Other common flaws that might be found during a pentest are:

• Misconfigurations: Humans make errors and a human would be responsible for configuring the system. They could make an error in the configuration causing the application to reveal extra data or allow access to protected areas of the system. This is something that you might notice during testing. An example would be a samba share that also shares sensitive areas of the filesystem (think /etc). 

• Poor Input validation: The web app does have some input validation in place, but it could be improved for better input validation. 

• Insecure logon systems: When attempting to login to a web app the system could provide you with unintended information. For example, the system could provide details that it was a bad username and bad password. This tells you that a different username needs to be tried. You might also receive a message saying that a bad password was provided. This can tell you that the username is valid, but you just need to figure out the password. 

• Scripting errors: A common scripting error might be to allow anyone to upload data to the web app. A hacker could just upload massive amounts of files that fill the disk causing the application to crash. This is called Upload Bombing. Another type of attack, that can be handled with input validation, would be a Poison Null Byte Attack. This is where special characters are used for input and the script might not be able to handle the special characters and the attacker might be able to gain access. Another common scripting flaw is where web developers uses default scripts. These scripts are able to be viewed and you might be able to find a method to exploit it. When deploying their web app web developers might not remove the sample scripts that are part of the web app. These might also be able to be exploited.  Finally, programmers are not perfect and scripts that are used could be poorly written.

• Comments: Comments are an important part of coding. Any good developer will make sure to place meaningful comments within their code.  This is a method to provide documentation of what the code does and helps explain it to others who might work on the code later. Comments are provided to be useful, but an attacker can use this to also gain an understanding of how the code works! Comments could even reveal sensitive information about issues within the code that an attacker could take advantage of.  When you find a webserver running you should always check out the code!

• Lack of Code Signing: Code signing provides the ability to confirm that the code is authentic to end users. This is becoming more common and even your OS can detect if the code is authentic and from a known source.  When there is no code signing in place it could allow users to possible run code that has been manipulated by at attacker.  

• Error Handling Code: Developers must always anticipate any type of data entry.  Just because the web app asks for a number does not mean a user will always enter '50' they could enter the word fifty! How would the web app handle it? Would it crash or would it prompt the user to make sure to enter a number numerically? A lack of error handling could cause issues and expose the web app and code to various levels of risk. 
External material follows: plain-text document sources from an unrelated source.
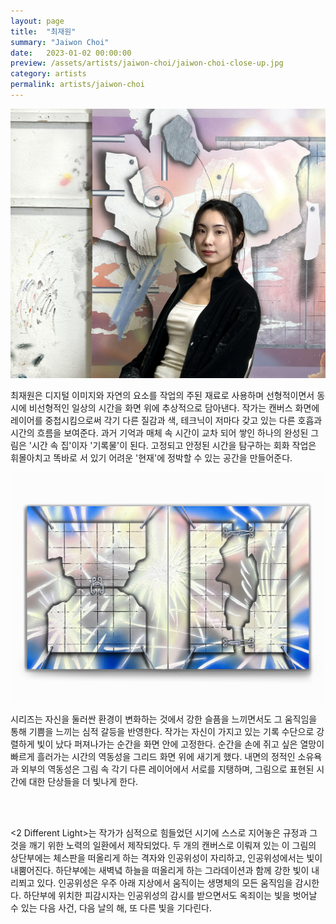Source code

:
 ```yaml
---
layout: page
title:  "최재원"
summary: "Jaiwon Choi"
date:   2023-01-02 00:00:00
preview: /assets/artists/jaiwon-choi/jaiwon-choi-close-up.jpg
category: artists
permalink: artists/jaiwon-choi
---
```

 

![Picture 1](/assets/artists/jaiwon-choi/jaiwon-choi.jpg)

 최재원은 디지털 이미지와 자연의 요소를 작업의 주된 재료로 사용하며 선형적이면서 동시에 비선형적인 일상의 시간을 화면 위에 추상적으로 담아낸다. 작가는 캔버스 화면에 레이어를 중첩시킴으로써 각기 다른 질감과 색, 테크닉이 저마다 갖고 있는 다른 호흡과 시간의 흐름을 보여준다. 과거 기억과 매체 속 시간이 교차 되어 쌓인 하나의 완성된 그림은 '시간 속 집'이자 '기록물'이 된다. 고정되고 안정된 시간을 탐구하는 회화 작업은 휘몰아치고 똑바로 서 있기 어려운 '현재'에 정박할 수 있는 공간을 만들어준다.

 
![Picture 1](/assets/exhibition/2023/friends-neighborhood/jaiwon-choi-lock.jpg)

 

<Lock> 시리즈는 자신을 둘러싼 환경이 변화하는 것에서 강한 슬픔을 느끼면서도 그 움직임을 통해 기쁨을 느끼는 심적 갈등을 반영한다. 작가는 자신이 가지고 있는 기록 수단으로 강렬하게 빛이 났다 퍼져나가는 순간을 화면 안에 고정한다. 순간을 손에 쥐고 싶은 열망이 빠르게 흘러가는 시간의 역동성을 그리드 화면 위에 새기게 했다. 내면의 정적인 소유욕과 외부의 역동성은 그림 속 각기 다른 레이어에서 서로를 지탱하며, 그림으로 표현된 시간에 대한 단상들을 더 빛나게 한다.

<br>
 

<br>

<2 Different Light>는 작가가 심적으로 힘들었던 시기에 스스로 지어놓은 규정과 그것을 깨기 위한 노력의 일환에서 제작되었다. 두 개의 캔버스로 이뤄져 있는 이 그림의 상단부에는 체스판을 떠올리게 하는 격자와 인공위성이 자리하고, 인공위성에서는 빛이 내뿜어진다. 하단부에는 새벽녘 하늘을 떠올리게 하는 그라데이션과 함께 강한 빛이 내리쬐고 있다. 인공위성은 우주 아래 지상에서 움직이는 생명체의 모든 움직임을 감시한다. 하단부에 위치한 피감시자는 인공위성의 감시를 받으면서도 옥죄이는 빛을 벗어날 수 있는 다음 사건, 다음 날의 해, 또 다른 빛을 기다린다.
• Hard-Coded Credentials: This is when usernames and passwords are included in the source code. There are two types of hard-coded credentials. The first one is when the developer creates a hard-coded account in the code for maintenance purposes. If this username and password combination is made public anyone would be able to use it to access the app. The second type is when developers include a username and password combination that provides access to another system.  Think about PHP code that connects to a mysql database. A username and password combination would be required to access the database and run queries. Sometimes this code can get pushed to github or another source code repo. If this username and password combination is found the mysql database is compromised.

Stealing a Session ID: You can steal a Session ID in several ways. 

• Session Hijacking - An attack obtains a valid Session ID that belongs to another user. This can be done through XSS (cross-site scripting) or by exploiting a weakness in the session management infrastructure.  

• Session Prediction - The attacker tries to guess/predict the Session ID. This can be successful if the mechanism to generate the Session ID is predictable or is not random enough. 

• Session Sidejacking - The Session ID is captured due to be transmitted over an unsecured network (HTTP instead of HTTPS).

To mitigate session attacks, you should ensure HTTPS and session IDs are generated using a secure random number to avoid predictability,  session timeouts, multi-factor authentication, and IP Address verification. 

Stealing a Cookie: The same methods as stealing a Session ID can be used to steal a cookie. Keep in mind that if a user's cookie is stolen, the attacker can impersonate the user's session and gain unauthorized access to the user's account.